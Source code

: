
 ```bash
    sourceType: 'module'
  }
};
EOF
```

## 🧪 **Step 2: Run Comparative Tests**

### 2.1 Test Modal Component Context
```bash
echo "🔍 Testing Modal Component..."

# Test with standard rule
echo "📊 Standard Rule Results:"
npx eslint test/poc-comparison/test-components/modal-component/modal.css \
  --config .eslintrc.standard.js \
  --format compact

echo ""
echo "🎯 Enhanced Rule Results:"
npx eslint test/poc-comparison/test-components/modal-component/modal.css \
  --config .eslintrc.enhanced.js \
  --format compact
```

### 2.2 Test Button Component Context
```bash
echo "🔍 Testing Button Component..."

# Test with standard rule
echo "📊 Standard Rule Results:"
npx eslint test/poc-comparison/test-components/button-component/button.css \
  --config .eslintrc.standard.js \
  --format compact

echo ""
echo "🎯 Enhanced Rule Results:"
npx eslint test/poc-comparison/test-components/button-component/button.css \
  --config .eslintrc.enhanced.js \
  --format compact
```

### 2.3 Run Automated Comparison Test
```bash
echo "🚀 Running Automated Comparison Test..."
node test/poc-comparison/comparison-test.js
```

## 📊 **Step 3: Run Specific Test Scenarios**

——————————

Task statement:
Each line of the listing is to be repeated exactly.

Response box:
Source code

:
 ```bash
    sourceType: 'module'
  }
};
EOF
```

## 🧪 **Step 2: Run Comparative Tests**

### 2.1 Test Modal Component Context
```bash
echo "🔍 Testing Modal Component..."

# Test with standard rule
echo "📊 Standard Rule Results:"
npx eslint test/poc-comparison/test-components/modal-component/modal.css \
  --config .eslintrc.standard.js \
  --format compact

echo ""
echo "🎯 Enhanced Rule Results:"
npx eslint test/poc-comparison/test-components/modal-component/modal.css \
  --config .eslintrc.enhanced.js \
  --format compact
```

### 2.2 Test Button Component Context
```bash
echo "🔍 Testing Button Component..."

# Test with standard rule
echo "📊 Standard Rule Results:"
npx eslint test/poc-comparison/test-components/button-component/button.css \
  --config .eslintrc.standard.js \
  --format compact

echo ""
echo "🎯 Enhanced Rule Results:"
npx eslint test/poc-comparison/test-components/button-component/button.css \
  --config .eslintrc.enhanced.js \
  --format compact
```

### 2.3 Run Automated Comparison Test
```bash
echo "🚀 Running Automated Comparison Test..."
node test/poc-comparison/comparison-test.js
```

## 📊 **Step 3: Run Specific Test Scenarios**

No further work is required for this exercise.